Although CVD is the leading cause of death in the United States, cardiovascular etiologies account for 32% of all deaths;18 thus, the sum of all non-CVD etiologies comprises the majority of deaths. In addition, MESA excluded individuals who had clinical CVD at the baseline examination (i.e., history of myocardial infarction or atrial fibrillation). Therefore, MESA participants were somewhat healthier from a cardiovascular standpoint than a general population aged 45–84 years. Although the hazards ratios obtained from the competing Cox models were similar to those obtained from the standard Cox models, our analysis adds value in knowing the first events in a population. Individuals with a high burden of CAC are most likely to have CHD as a first event; however, these individuals are also at increased risk for experiencing other CVD events and for non-CVD death as a first event. In addition, participants with no CAC are still at risk for CVD events and not only non-CVD death.

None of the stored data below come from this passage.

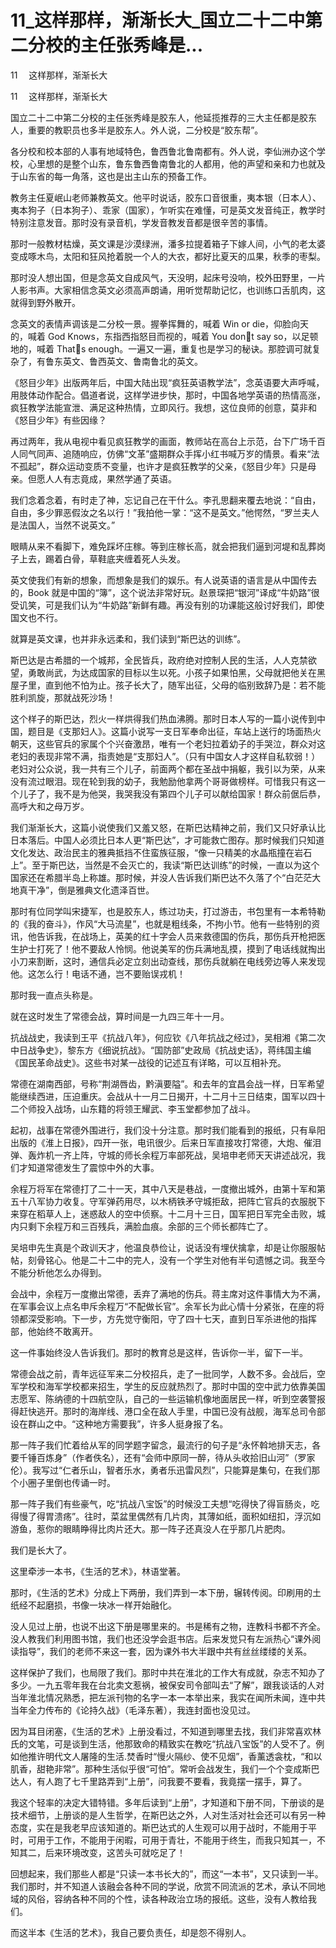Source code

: # 11_这样那样，渐渐长大_国立二十二中第二分校的主任张秀峰是...

11　 这样那样，渐渐长大

11　 这样那样，渐渐长大

国立二十二中第二分校的主任张秀峰是胶东人，他延揽推荐的三大主任都是胶东人，重要的教职员也多半是胶东人。外人说，二分校是“胶东帮”。

各分校和校本部的人事有地域特色，鲁西鲁北鲁南都有。外人说，李仙洲办这个学校，心里想的是整个山东，鲁东鲁西鲁南鲁北的人都用，他的声望和亲和力也就及于山东省的每一角落，这也是出主山东的预备工作。

教务主任夏岷山老师兼教英文。他平时说话，胶东口音很重，夷本银（日本人）、夷本狗子（日本狗子）、乖家（国家），乍听实在难懂，可是英文发音纯正，教学时特别注意发音。那时没有录音机，学发音教发音都是很辛苦的事情。

那时一般教材枯燥，英文课是沙漠绿洲，潘多拉提着箱子下嫁人间，小气的老太婆变成啄木鸟，太阳和狂风抢着脱一个人的大衣，都好比夏天的瓜果，秋季的枣梨。

那时没人想出国，但是念英文自成风气，天没明，起床号没响，校外田野里，一片人影书声。大家相信念英文必须高声朗诵，用听觉帮助记忆，也训练口舌肌肉，这就得到野外散开。

念英文的表情声调该是二分校一景。握拳挥舞的，喊着 Win or die，仰脸向天的，喊着 God Knows，东指西指怒目而视的，喊着 You dont say so，以足顿地的，喊着 Thats enough。一遍又一遍，重复也是学习的秘诀。那腔调可就复杂了，有鲁东英文、鲁西英文、鲁南鲁北的英文。

《怒目少年》出版两年后，中国大陆出现“疯狂英语教学法”，念英语要大声呼喊，用肢体动作配合。倡道者说，这样学进步快，那时，中国各地学英语的热情高涨，疯狂教学法能宣泄、满足这种热情，立即风行。我想，这位良师的创意，莫非和《怒目少年》有些因缘？

再过两年，我从电视中看见疯狂教学的画面，教师站在高台上示范，台下广场千百人同气同声、追随响应，仿佛“文革”盛期群众手挥小红书喊万岁的情景。看来“法不孤起”，群众运动变质不变量，也许才是疯狂教学的父亲，《怒目少年》只是母亲。但愿人人有志竟成，果然学通了英语。

我们念着念着，有时走了神，忘记自己在干什么。李孔思翻来覆去地说：“自由，自由，多少罪恶假汝之名以行！”我拍他一掌：“这不是英文。”他愕然，“罗兰夫人是法国人，当然不说英文。”

眼睛从来不看脚下，难免踩坏庄稼。等到庄稼长高，就会把我们逼到河堤和乱葬岗子上去，踢着白骨，草鞋底夹缠着死人头发。

英文使我们有新的想象，而想象是我们的娱乐。有人说英语的语言是从中国传去的，Book 就是中国的“簿”，这个说法非常好玩。赵景琛把“银河”译成“牛奶路”很受讥笑，可是我们认为“牛奶路”新鲜有趣。再没有别的功课能这般讨好我们，即使国文也不行。

就算是英文课，也并非永远柔和，我们读到“斯巴达的训练”。

斯巴达是古希腊的一个城邦，全民皆兵，政府绝对控制人民的生活，人人克禁欲望，勇敢尚武，为达成国家的目标以生以死。小孩子如果怕黑，父母就把他关在黑屋子里，直到他不怕为止。孩子长大了，随军出征，父母的临别致辞乃是：若不能胜利凯旋，那就战死沙场！

这个样子的斯巴达，烈火一样烘得我们热血沸腾。那时日本人写的一篇小说传到中国，题目是《支那妇人》。这篇小说写一支日军奉命出征，车站上送行的场面热火朝天，这些官兵的家属个个兴奋激昂，唯有一个老妇拉着幼子的手哭泣，群众对这老妇的表现非常不满，指责她是“支那妇人”。（只有中国女人才这样自私软弱！）老妇对公众说，我一共有三个儿子，前面两个都在圣战中捐躯，我引以为荣，从来没有流过眼泪。现在轮到我的幼子，我勉励他拿两个哥哥做榜样。可惜我只有这一个儿子了，我不是为他哭，我哭我没有第四个儿子可以献给国家！群众前倨后恭，高呼大和之母万岁。

我们渐渐长大，这篇小说使我们又羞又怒，在斯巴达精神之前，我们又只好承认比日本落后。中国人必须比日本人更“斯巴达”，才可能救亡图存。那时候我们只知道文化发达、政治民主的雅典抵挡不住蛮族征服，“像一只精美的水晶瓶撞在岩石上”。至于斯巴达，当然是不会灭亡的，我读“斯巴达训练”的时候，一直以为这个国家还在希腊半岛上称雄。那时候，并没人告诉我们斯巴达不久落了个“白茫茫大地真干净”，倒是雅典文化遗泽百世。

那时有位同学叫宋捷军，也是胶东人，练过功夫，打过游击，书包里有一本希特勒的《我的奋斗》，作风“大马流星”，也就是粗线条，不拘小节。他有一些特别的资讯，他告诉我，在战场上，英美的红十字会人员来救德国的伤兵，那伤兵开枪把医生护士打死了！他不要敌人怜悯。他说美军的伤兵满地乱摸，摸到了电话线就掏出小刀来割断，这时，通信兵必定立刻出动查线，那伤兵就躺在电线旁边等人来发现他。这怎么行！电话不通，岂不要贻误戎机！

那时我一直点头称是。

就在这时发生了常德会战，算时间是一九四三年十一月。

抗战战史，我读到王平《抗战八年》，何应钦《八年抗战之经过》，吴相湘《第二次中日战争史》，黎东方《细说抗战》。“国防部”史政局《抗战史话》，蒋纬国主编《国民革命战史》。这些书对某一战役的记述互有详略，可以互相补充。

常德在湖南西部，号称“荆湖唇齿，黔滇要隘”。和去年的宜昌会战一样，日军希望能继续西进，压迫重庆。会战从十一月二日揭开，十二月十三日结束，国军以四十二个师投入战场，山东籍的将领王耀武、李玉堂都参加了战斗。

起初，战事在常德外围进行，我们没十分注意。那时我们能看到的报纸，只有阜阳出版的《淮上日报》，四开一张，电讯很少。后来日军直接攻打常德，大炮、催泪弹、轰炸机一齐上阵，守城的师长余程万率部死战，吴培申老师天天讲述战况，我们才知道常德发生了震惊中外的大事。

余程万将军在常德打了二十一天，其中八天是巷战，一度撤出城外，由第十军和第五十八军协力收复。守军弹药用尽，以木柄铁矛守城拒敌，把阵亡官兵的衣服脱下来穿在稻草人上，迷惑敌人的空中侦察。十二月十三日，国军把日军完全击败，城内只剩下余程万和三百残兵，满脸血痕。余部的三个师长都阵亡了。

吴培申先生真是个政训天才，他温良恭俭让，说话没有埋伏擒拿，却是让你服服帖帖，刻骨铭心。他是二十二中的完人，没有一个学生对他有半句遗憾之词。我至今不能分析他怎么办得到。

会战中，余程万一度撤出常德，丢弃了满地的伤兵。蒋主席对这件事情大为不满，在军事会议上点名申斥余程万“不配做长官”。余军长为此心情十分紧张，在座的将领都深受影响。下一步，方先觉守衡阳，守了四十七天，直到日军杀进他的指挥部，他始终不敢离开。

这一件事始终没人告诉我们。那时的教育总是这样，告诉你一半，留下一半。

常德会战之前，青年远征军来二分校招兵，走了一批同学，人数不多。会战后，空军学校和海军学校都来招生，学生的反应就热烈了。那时中国的空中武力依靠美国志愿军、陈纳德的十四航空队，自己的一些运输机像地面居民一样，听到空袭警报得赶快逃开。那时的海岸线、港口全在敌人手里，中国已没有战舰，海军总司令部设在群山之中。“这种地方需要我”，许多人挺身报了名。

那一阵子我们忙着给从军的同学题字留念，最流行的句子是“永怀斡地排天志，各要千锤百炼身”（作者佚名），还有“会师中原同一醉，待从头收拾旧山河”（罗家伦）。我写过“仁者乐山，智者乐水，勇者乐迅雷风烈”，只能算是集句，在我们那个小圈子里倒也传诵一时。

那一阵子我们有些豪气，吃“抗战八宝饭”的时候没工夫想“吃得快了得盲肠炎，吃得慢了得胃溃疡”。往时，菜盆里偶然有几片肉，其薄如纸，面积如纽扣，浮沉如游鱼，惹你的眼睛睁得比肉片还大。那一阵子还真没人在乎那几片肥肉。

我们是长大了。

这里牵涉一本书，《生活的艺术》，林语堂著。

那时，《生活的艺术》分成上下两册，我们弄到一本下册，辗转传阅。印刷用的土纸经不起磨损，书像一块冰一样开始融化。

没人见过上册，也说不出这下册是哪里来的。书是稀有之物，连教科书都不齐全。没人教我们利用图书馆，我们也还没学会逛书店。后来发觉只有左派热心“课外阅读指导”，我们的老师不来这一套，因为课外书大半跟中共有丝丝缕缕的关系。

这样保护了我们，也局限了我们。那时中共在淮北的工作大有成就，杂志不知办了多少。一九五零年我在台北卖文惹祸，被保安司令部叫去“了解”，跟我谈话的人对当年淮北情况熟悉，把左派刊物的名字一本一本举出来，我实在闻所未闻，连中共当年全力传布的《论持久战》（毛泽东著），我连封面也没见过。

因为耳目闭塞，《生活的艺术》上册没看过，不知道到哪里去找，我们非常喜欢林氏的文笔，可是谈到生活，他那致命的精致实在教吃“抗战八宝饭”的人受不了。例如他推许明代文人屠隆的生活.焚香时“慢火隔纱、使不见烟”，香薰透衾枕，“和以肌香，甜艳非常”。那种生活似乎很“可怕”。常听会战发生，我们一个个变成斯巴达人，有人跑了七千里路弄到“上册”，问我要不要看，我竟摆一摆手，算了。

我这个轻率的决定大错特错。多年后读到“上册”，才知道和下册不同，下册谈的是技术细节，上册谈的是人生哲学，在斯巴达之外，人对生活对社会还可以有另一种态度，实在是我老早应该知道的。斯巴达式的人生观可以用于战时，不能用于平时，可用于工作，不能用于闲暇，可用于青壮，不能用于终生，而我只知其一，不知其二，后来环境改变，这苦头可就吃足了！

回想起来，我们那些人都是“只读一本书长大的”，而这“一本书”，又只读到一半。我们那时，并不知道人该融会各种不同的学说，欣赏不同流派的艺术，承认不同地域的风俗，容纳各种不同的个性，读各种政治立场的报纸。这些，没有人教给我们。

而这半本《生活的艺术》，我自己要负责任，却是怨不得别人。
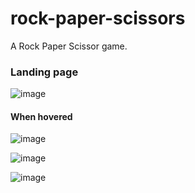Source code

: # rock-paper-scissors
A Rock Paper Scissor game.

### Landing page
![image](https://github.com/user-attachments/assets/baea49ff-1d80-4af9-91b0-80310103afaf)

#### When hovered
![image](https://github.com/user-attachments/assets/736d4f76-2016-4c3d-8bf0-66e04bbd5908)

![image](https://github.com/user-attachments/assets/5a2e3c74-d6af-46d3-915c-fb8d11270227)

![image](https://github.com/user-attachments/assets/7217203a-dc5e-4c91-95d9-f944bddd48ad)


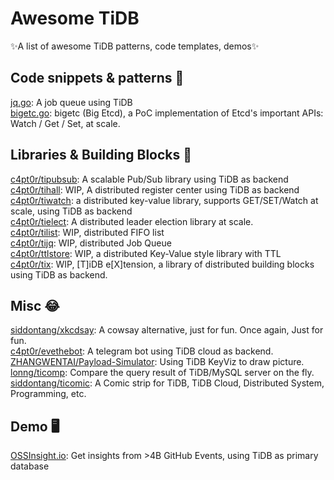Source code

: # Awesome TiDB
✨A list of awesome TiDB patterns, code templates, demos✨

## Code snippets & patterns 📝

[jq.go](https://gist.github.com/c4pt0r/0cf957c606268cf212cce3a2edaf6607): A   job queue using TiDB  
[bigetc.go](https://gist.github.com/c4pt0r/ee9c4165a7a36b9a48a2dcf86d637bda): bigetc (Big Etcd), a PoC implementation of Etcd's important APIs: Watch / Get / Set, at scale.


## Libraries & Building Blocks 🧱

[c4pt0r/tipubsub](https://github.com/c4pt0r/tipubsub): A scalable Pub/Sub library using TiDB as backend  
[c4pt0r/tihall](https://github.com/c4pt0r/tihall): WIP, A distributed register center using TiDB as backend  
[c4pt0r/tiwatch](https://github.com/c4pt0r/tiwatch): a distributed key-value library, supports GET/SET/Watch at scale, using TiDB as backend  
[c4pt0r/tielect](https://github.com/c4pt0r/tielect): A distributed leader election library at scale.  
[c4pt0r/tilist](https://github.com/c4pt0r/tilist): WIP, distributed FIFO list    
[c4pt0r/tijq](https://github.com/c4pt0r/timq): WIP, distributed Job Queue  
[c4pt0r/ttlstore](https://github.com/c4pt0r/ttltable): WIP, a distributed Key-Value style library with TTL  
[c4pt0r/tix](https://github.com/c4pt0r/tix): WIP, [T]iDB e[X]tension, a library of distributed building blocks using TiDB as backend.  


## Misc 😂
[siddontang/xkcdsay](https://github.com/siddontang/xkcdsay): A cowsay alternative,  just for fun. Once again, Just for fun.  
[c4pt0r/evethebot](https://github.com/c4pt0r/evethebot): A telegram bot using TiDB cloud as backend.  
[ZHANGWENTAI/Payload-Simulator](https://github.com/ZHANGWENTAI/Payload-Simulator): Using TiDB KeyViz to draw picture.  
[lonng/ticomp](https://github.com/lonng/ticomp): Compare the query result of TiDB/MySQL server on the fly.  
[siddontang/ticomic](https://github.com/siddontang/ticomic): A Comic strip for TiDB, TiDB Cloud, Distributed System, Programming, etc.


## Demo 🖥️

[OSSInsight.io](https://ossinsight.io): Get insights from >4B GitHub Events, using TiDB as primary database
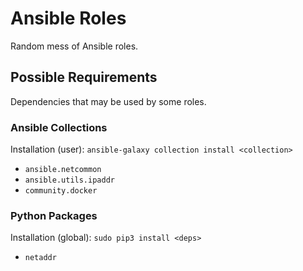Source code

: # Ansible Roles

Random mess of Ansible roles.

## Possible Requirements

Dependencies that may be used by some roles.

### Ansible Collections

Installation (user): `ansible-galaxy collection install <collection>`

- `ansible.netcommon`
- `ansible.utils.ipaddr`
- `community.docker`

### Python Packages

Installation (global): `sudo pip3 install <deps>`

- `netaddr`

Although global risk reduction based on existing guidelines19 is clearly indicated for all individuals, specific therapies may be emphasized for primary prevention of certain outcomes, depending on the most likely first event. For example, lipid-lowering therapy, smoking cessation, and anti-platelet therapy have been shown to strikingly reduce the risk of incident CHD, but the risk for incident stroke is not reduced to the same degree.4, 5, 20, 21 Further, clinical trials have demonstrated the greatest reductions in incidence of stroke and heart failure with antihypertensive therapy.1, 3, 22 Because a first nonfatal CVD event increases the risk for subsequent events, existing guidelines should be followed for secondary prevention.23

One limitation of our study is the relatively short duration of follow up. Indeed, we predict differences in the hazards ratios obtained from the Fine and Gray method and Cox regression models with further follow up of the MESA cohort. Strengths of this study include a well-phenotyped cohort consisting of men and women in four ethnic groups. The measure of subclinical atherosclerosis has been well-validated8 and our stratification was based on a previous MESA publication.10 The hazards ratios for CHD in the previous analysis were similar for participants with CAC score 101–300 and >300; thus, we combined those participants into a single group for our analyses. The hazards ratios we present from the method of Lunn and McNeil were not adjusted for covariates. We conducted additional analyses to adjust the hazards ratios for cardiovascular risk factors and the overall pattern was similar, although the estimates were less stable.